Она положила подбородок на кулаки, внезапно по-детски наивно спросила:
— Василий Иваныч, вы, наверно, будете замечательным семьянином?
— Должно быть! — засмеялся Дударев.
Баландин насупился, взглянул на часы.
— Я хотел бы, Вася, показать тебе город. За твое отсутствие он крепко разросся.
Дворник-татарин поливал из шланга шоссе. Баландин привычно крутил «баранку» и время от времени останавливал машину, чтобы обратить внимание Дударева на то, что появилось в городе без него.
Хотя Дудареву понравились и сквер, посреди которого качались тюльпаны, и кирпичное в четыре этажа здание индустриального техникума, и стадион с трибунами, выкрашенными оловянной краской, и многое другое, что показывал Баландин, возвратился он на квартиру друга угрюмым. Баландин спросил, почему он поскучнел.
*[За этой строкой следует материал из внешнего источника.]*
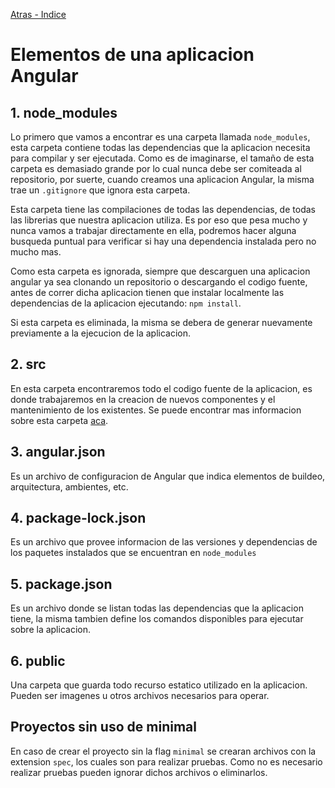 [Atras - Indice](https://github.com/daniel18acevedo/DA2-Tecnologia/tree/angular-create-project)

# Elementos de una aplicacion Angular

## 1. node_modules

Lo primero que vamos a encontrar es una carpeta llamada `node_modules`, esta carpeta contiene todas las dependencias que la aplicacion necesita para compilar y ser ejecutada. Como es de imaginarse, el tamaño de esta carpeta es demasiado grande por lo cual nunca debe ser comiteada al repositorio, por suerte, cuando creamos una aplicacion Angular, la misma trae un `.gitignore` que ignora esta carpeta.

Esta carpeta tiene las compilaciones de todas las dependencias, de todas las librerias que nuestra aplicacion utiliza. Es por eso que pesa mucho y nunca vamos a trabajar directamente en ella, podremos hacer alguna busqueda puntual para verificar si hay una dependencia instalada pero no mucho mas.

Como esta carpeta es ignorada, siempre que descarguen una aplicacion angular ya sea clonando un repositorio o descargando el codigo fuente, antes de correr dicha aplicacion tienen que instalar localmente las dependencias de la aplicacion ejecutando: `npm install`.

Si esta carpeta es eliminada, la misma se debera de generar nuevamente previamente a la ejecucion de la aplicacion.

## 2. src

En esta carpeta encontraremos todo el codigo fuente de la aplicacion, es donde trabajaremos en la creacion de nuevos componentes y el mantenimiento de los existentes. Se puede encontrar mas informacion sobre esta carpeta [aca](https://github.com/daniel18acevedo/DA2-Tecnologia/blob/angular-create-project/src.md).

## 3. angular.json

Es un archivo de configuracion de Angular que indica elementos de buildeo, arquitectura, ambientes, etc.

## 4. package-lock.json

Es un archivo que provee informacion de las versiones y dependencias de los paquetes instalados que se encuentran en `node_modules`

## 5. package.json

Es un archivo donde se listan todas las dependencias que la aplicacion tiene, la misma tambien define los comandos disponibles para ejecutar sobre la aplicacion.

## 6. public

Una carpeta que guarda todo recurso estatico utilizado en la aplicacion. Pueden ser imagenes u otros archivos necesarios para operar.

## Proyectos sin uso de minimal

En caso de crear el proyecto sin la flag `minimal` se crearan archivos con la extension `spec`, los cuales son para realizar pruebas. Como no es necesario realizar pruebas pueden ignorar dichos archivos o eliminarlos.
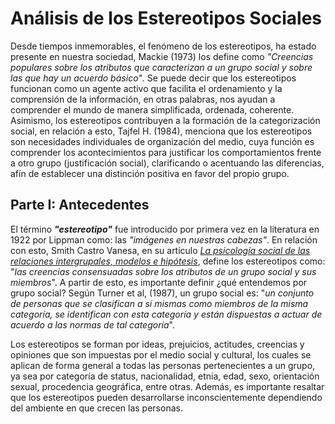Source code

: # Análisis de los Estereotipos Sociales

Desde tiempos inmemorables, el fenómeno de los estereotipos, ha estado presente en nuestra sociedad, Mackie (1973) los define como _"Creencias populares sobre los atributos que caracterizan a un grupo social y sobre las que hay un acuerdo básico"_. Se puede decir que los estereotipos funcionan como un agente activo que facilita el ordenamiento y la comprensión de la información, en otras palabras, nos ayudan a comprender el mundo de manera simplificada, ordenada, coherente. Asimismo, los estereotipos contribuyen  a la formación de la categorización social, en relación a esto, Tajfel H. (1984), menciona que los estereotipos son necesidades individuales de organización del medio, cuya función es comprender los acontecimientos para justificar los comportamientos frente a otro grupo (justificación social), clarificando o acentuando las diferencias, afín de establecer una distinción positiva en favor del propio grupo. 

## Parte I: Antecedentes

El término **_"estereotipo"_** fue introducido por primera vez en la literatura en 1922 por Lippman como: las _"imágenes en nuestras cabezas"_. En relación con esto, Smith Castro Vanesa, en su artículo [_La psicología social de las relaciones intergrupales,
modelos e hipótesis_](https://dialnet.unirioja.es/servlet/articulo?codigo=4794922), define los estereotipos como: "_las creencias consensuadas sobre los atributos de un grupo social y sus miembros_". A partir de esto, es importante definir ¿qué entendemos por grupo social? Según Turner et al, (1987), un grupo social es: "_un conjunto de personas que se clasifican a sí mismas como miembros de la misma categoría, se identifican con esta categoría y están dispuestas a actuar de acuerdo a las normas de tal categoría_".

Los estereotipos se forman por ideas, prejuicios, actitudes, creencias y opiniones que son impuestas por el medio social y cultural, los cuales se aplican de forma general a todas las personas pertenecientes a un grupo, ya sea por categoría de status, nacionalidad, etnia, edad, sexo, orientación sexual, procedencia geográfica, entre otras. Además, es importante resaltar que los estereotipos pueden desarrollarse inconscientemente dependiendo del ambiente en que crecen las personas.

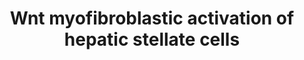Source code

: ---
annotations:
- id: PW:0000003
  parent: signaling pathway
  type: Pathway Ontology
  value: signaling pathway
- id: CL:0000632
  parent: animal cell
  type: Cell Type Ontology
  value: hepatic stellate cell
- id: DOID:5082
  parent: null
  type: Disease Ontology
  value: liver cirrhosis
authors:
- AAR&Co
- Egonw
- MirellaKalafati
- Khanspers
- Eweitz
description: This pathway is modeled after figure 5 from Kweon et al. The WNT signaling
  pathway activates Beta-catenin which inhibits serine and cysteine proteases. This
  inhibition  of these proteins increases MeCP2 stability and induces epigenetic repression
  of Ppar-y leading to hepatic stellate cell myofibroblastic activation causing liver
  fibrosis which can lead to liver cirrhosis.
last-edited: 2021-05-07
organisms:
- Rattus norvegicus
redirect_from:
- /index.php/Pathway:WP3649
- /instance/WP3649
revision: null
schema-jsonld:
- '@context': https://schema.org/
  '@id': https://wikipathways.github.io/pathways/WP3649.html
  '@type': Dataset
  creator:
    '@type': Organization
    name: WikiPathways
  description: This pathway is modeled after figure 5 from Kweon et al. The WNT signaling
    pathway activates Beta-catenin which inhibits serine and cysteine proteases. This
    inhibition  of these proteins increases MeCP2 stability and induces epigenetic
    repression of Ppar-y leading to hepatic stellate cell myofibroblastic activation
    causing liver fibrosis which can lead to liver cirrhosis.
  keywords:
  - Beta-Catenin
  - DPI
  - FJ9
  - Leupeptin
  - MeCP2
  - Ppar-y
  - Ser/Cys Peptidases
  - Wnt-3a
  license: CC0
  name: Wnt myofibroblastic activation of hepatic stellate cells
seo: CreativeWork
title: Wnt myofibroblastic activation of hepatic stellate cells
wpid: WP3649
---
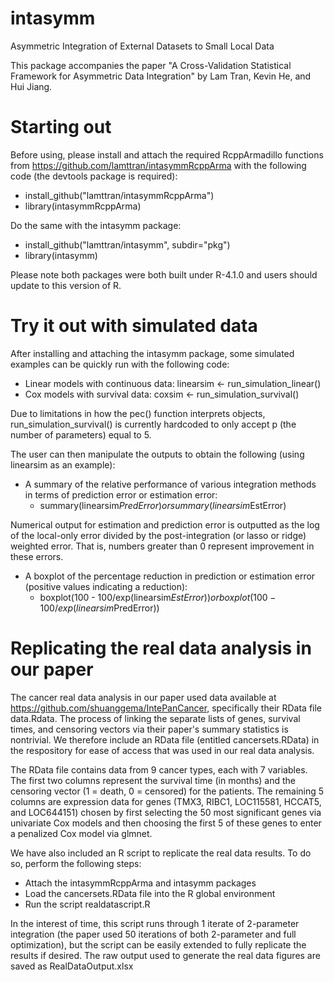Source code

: # intasymm
Asymmetric Integration of External Datasets to Small Local Data

This package accompanies the paper "A Cross-Validation Statistical Framework for Asymmetric Data Integration" by Lam Tran, Kevin He, and Hui Jiang.

# Starting out
Before using, please install and attach the required RcppArmadillo functions from https://github.com/lamttran/intasymmRcppArma with the following code (the devtools package is required):
- install_github("lamttran/intasymmRcppArma") 
- library(intasymmRcppArma)

Do the same with the intasymm package:
- install_github("lamttran/intasymm", subdir="pkg") 
- library(intasymm)

Please note both packages were both built under R-4.1.0 and users should update to this version of R.

# Try it out with simulated data
After installing and attaching the intasymm package, some simulated examples can be quickly run with the following code:

- Linear models with continuous data: linearsim <- run_simulation_linear()
- Cox models with survival data: coxsim <- run_simulation_survival()

Due to limitations in how the pec() function interprets objects, run_simulation_survival() is currently hardcoded to only accept p (the number of parameters) equal to 5. 

The user can then manipulate the outputs to obtain the following (using linearsim as an example):

- A summary of the relative performance of various integration methods in terms of prediction error or estimation error: 
  - summary(linearsim$PredError) or summary(linearsim$EstError)

Numerical output for estimation and prediction error is outputted as the log of the local-only error divided by the post-integration (or lasso or ridge) weighted error. That is, numbers greater than 0 represent improvement in these errors.

- A boxplot of the percentage reduction in prediction or estimation error (positive values indicating a reduction): 
  - boxplot(100 - 100/exp(linearsim$EstError)) or boxplot(100 - 100/exp(linearsim$PredError))


# Replicating the real data analysis in our paper
The cancer real data analysis in our paper used data available at https://github.com/shuanggema/IntePanCancer, specifically their RData file data.Rdata. The process of linking the separate lists of genes, survival times, and censoring vectors via their paper's summary statistics is nontrivial. We therefore include an RData file (entitled cancersets.RData) in the respository for ease of access that was used in our real data analysis.

The RData file contains data from 9 cancer types, each with 7 variables. The first two columns represent the survival time (in months) and the censoring vector (1 = death, 0 = censored) for the patients. The remaining 5 columns are expression data for genes (TMX3, RIBC1, LOC115581, HCCAT5, and LOC644151) chosen by first selecting the 50 most significant genes via univariate Cox models and then choosing the first 5 of these genes to enter a penalized Cox model via glmnet.

We have also included an R script to replicate the real data results. To do so, perform the following steps:
- Attach the intasymmRcppArma and intasymm packages
- Load the cancersets.RData file into the R global environment
- Run the script realdatascript.R

In the interest of time, this script runs through 1 iterate of 2-parameter integration (the paper used 50 iterations of both 2-parameter and full optimization), but the script can be easily extended to fully replicate the results if desired. The raw output used to generate the real data figures are saved as RealDataOutput.xlsx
— Видишь ли, Костя, я много хорошего увидел сегодня… Радовался, волновался, доволен. Но меня смутило… то есть мне кажется, ты не должен был говорить об электростанции: «я построил», о сквере: «я посадил» и так далее. Нескромно.
— Вася, дорогой, не надо придираться к форме.
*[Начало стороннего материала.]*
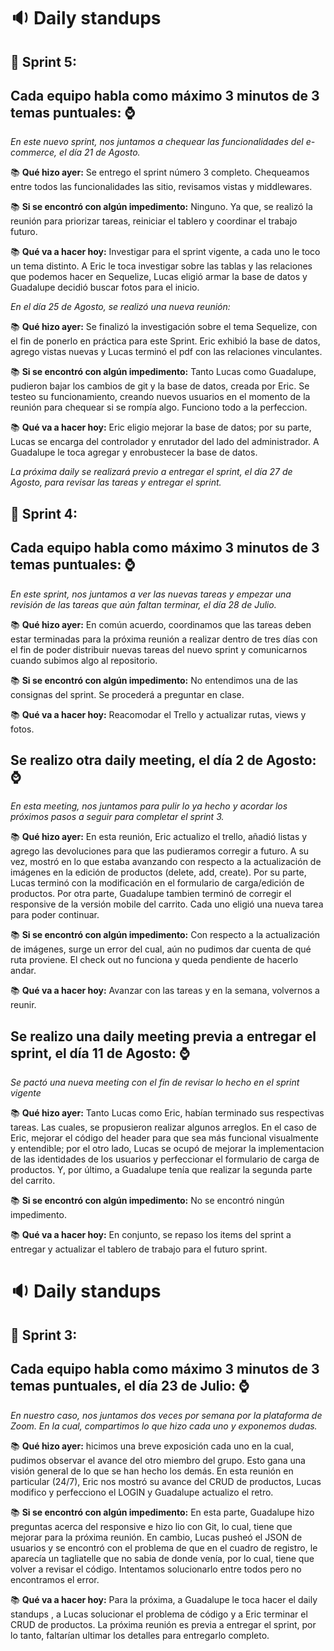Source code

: # :sound: Daily standups
## :pushpin: Sprint 5: 


##  Cada equipo habla como máximo 3 minutos de 3 temas puntuales: :watch:
_En este nuevo sprint, nos juntamos a chequear las funcionalidades del e-commerce, el día 21 de Agosto._

:books: **Qué hizo ayer:** Se entrego el sprint número 3 completo. Chequeamos entre todos las funcionalidades las sitio, revisamos vistas y middlewares.

:books: **Si se encontró con algún impedimento:** Ninguno. Ya que, se realizó la reunión para priorizar tareas, reiniciar el tablero y coordinar el trabajo futuro.

:books: **Qué va a hacer hoy:** Investigar para el sprint vigente, a cada uno le toco un tema distinto. A Eric le toca investigar sobre las tablas y las relaciones que podemos hacer en Sequelize, Lucas eligió armar la base de datos y Guadalupe decidió buscar fotos para el inicio.

_En el día 25 de Agosto, se realizó una nueva reunión:_

:books: **Qué hizo ayer:** Se finalizó la investigación sobre el tema Sequelize, con el fin de ponerlo en práctica para este Sprint. Eric exhibió la base de datos, agrego vistas nuevas y Lucas terminó el pdf con las relaciones vinculantes.

:books: **Si se encontró con algún impedimento:** Tanto Lucas como Guadalupe, pudieron bajar los cambios de git y la base de datos, creada por Eric. Se testeo su funcionamiento, creando nuevos usuarios en el momento de la reunión para chequear si se rompía algo. Funciono todo a la perfeccion.

:books: **Qué va a hacer hoy:** Eric eligio mejorar la base de datos; por su parte, Lucas se encarga del controlador y enrutador del lado del administrador. A Guadalupe le toca agregar y enrobustecer la base de datos.

_La próxima daily se realizará previo a entregar el sprint, el día 27 de Agosto, para revisar las tareas y entregar el sprint._



## :pushpin: Sprint 4: 


##  Cada equipo habla como máximo 3 minutos de 3 temas puntuales: :watch:
_En este sprint, nos juntamos a ver las nuevas tareas y empezar una revisión de las tareas que aún faltan terminar, el día 28 de Julio._

:books: **Qué hizo ayer:** En común acuerdo, coordinamos que las tareas deben estar terminadas para la próxima reunión a realizar dentro de tres días con el fin de poder distribuir nuevas tareas del nuevo sprint y comunicarnos cuando subimos algo al repositorio. 

:books: **Si se encontró con algún impedimento:** No entendimos una de las consignas del sprint. Se procederá a preguntar en clase.

:books: **Qué va a hacer hoy:** Reacomodar el Trello y actualizar rutas, views y fotos.

## Se realizo otra daily meeting, el día 2 de Agosto: :watch:
_En esta meeting, nos juntamos para pulir lo ya hecho y acordar los próximos pasos a seguir para completar el sprint 3._

:books: **Qué hizo ayer:** En esta reunión, Eric actualizo el trello, añadió listas y agrego las devoluciones para que las pudieramos corregir a futuro. A su vez, mostró en lo que estaba avanzando con respecto a la actualización de imágenes en la edición de productos (delete, add, create). Por su parte, Lucas terminó con la modificación en el formulario de carga/edición de productos. Por otra parte, Guadalupe tambien terminó de corregir el responsive de la versión mobile del carrito. Cada uno eligió una nueva tarea para poder continuar.

:books: **Si se encontró con algún impedimento:** Con respecto a la actualización de imágenes, surge un error del cual, aún no pudimos dar cuenta de qué ruta proviene. El check out no funciona y queda pendiente de hacerlo andar. 

:books: **Qué va a hacer hoy:** Avanzar con las tareas y en la semana, volvernos a reunir. 

## Se realizo una daily meeting previa a entregar el sprint, el día 11 de Agosto: :watch:
_Se pactó una nueva meeting con el fin de revisar lo hecho en el sprint vigente_

:books: **Qué hizo ayer:** Tanto Lucas como Eric, habían terminado sus respectivas tareas. Las cuales, se propusieron realizar algunos arreglos. En el caso de Eric, mejorar el código del header para que sea más funcional visualmente y entendible; por el otro lado, Lucas se ocupó de mejorar la implementacion de las identidades de los usuarios y perfeccionar el formulario de carga de productos. Y, por último, a Guadalupe tenía que realizar la segunda parte del carrito.

:books: **Si se encontró con algún impedimento:** No se encontró ningún impedimento. 

:books: **Qué va a hacer hoy:** En conjunto, se repaso los items del sprint a entregar y actualizar el tablero de trabajo para el futuro sprint.



# :sound: Daily standups
## :pushpin: Sprint 3: 


## Cada equipo habla como máximo 3 minutos de 3 temas puntuales, el día 23 de Julio: :watch:
_En nuestro caso, nos juntamos dos veces por semana por la plataforma de Zoom. En la cual, compartimos lo que hizo cada uno y exponemos dudas._

:books: **Qué hizo ayer:** hicimos una breve exposición cada uno en la cual, pudimos observar el avance del otro miembro del grupo. Esto gana una visión general de lo que se han hecho los demás. En esta reunión en particular (24/7), Eric nos mostró su avance del CRUD de productos, Lucas modifico y perfecciono el LOGIN y Guadalupe actualizo el retro.

:books: **Si se encontró con algún impedimento:** En esta parte, Guadalupe hizo preguntas acerca del responsive e hizo lio con Git, lo cual, tiene que mejorar para la próxima reunión. En cambio, Lucas pusheó el JSON de usuarios y se encontró con el problema de que en el cuadro de registro, le aparecía un tagliatelle que no sabia de donde venía, por lo cual, tiene que volver a revisar el código. Intentamos solucionarlo entre todos pero no encontramos el error.  

:books: **Qué va a hacer hoy:** Para la próxima, a Guadalupe le toca hacer el daily standups , a Lucas solucionar el problema de código y a Eric terminar el CRUD de productos. La próxima reunión es previa a entregar el sprint, por lo tanto, faltarían ultimar los detalles para entregarlo completo.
— Какая же здесь форма? Тут существо. Труд тысяч людей ты подменяешь своим «я».
— Не подменяю, а включаю в него и свой труд.
— Коль так, то я удовлетворен, — сказал Дударев, но до конца все-таки не поверил, что, оправдываясь, Баландин был искренним.
Вечером, когда Дударев играл с Антониной в шахматы, позвонил Баландин. Он сказал, что пришлет машину, если Дударев будет не прочь поприсутствовать на бюро горкома, которое заслушивает отчеты директоров заводов. Дудареву стало неловко, что он, посторонний человек, заявится на бюро горкома. Но желание увидеть друга в рабочей обстановке было велико, он согласился.
Пожилая секретарша в кофте из кроличьего пуха провела его в кабинет и указала на стул. Дударев закрыл ладонями щеки, покрасневшие от волнения, стал слушать, что говорит сухощавый мужчина с лицом, запятнанным родинками. Баландин стоял возле стены, скрестив за спиной руки, и зорко смотрел на говорящего. Как только сухощавый сказал о каких-то тросах, помешавших заводу выполнить план, Баландин оттолкнулся от стены, хрипло и злобно бросил:
— Всякий раз заслоняетесь тросами. Высечь бы вас одним из них!
Сухощавый растерялся, из пальцев выскользнули листы, густо поклеванные пишущей машинкой, и рассыпались под столом. Пока он доставал их, в кабинете туго натянулась тишина: ни кашля, ни вздоха, ни шепота.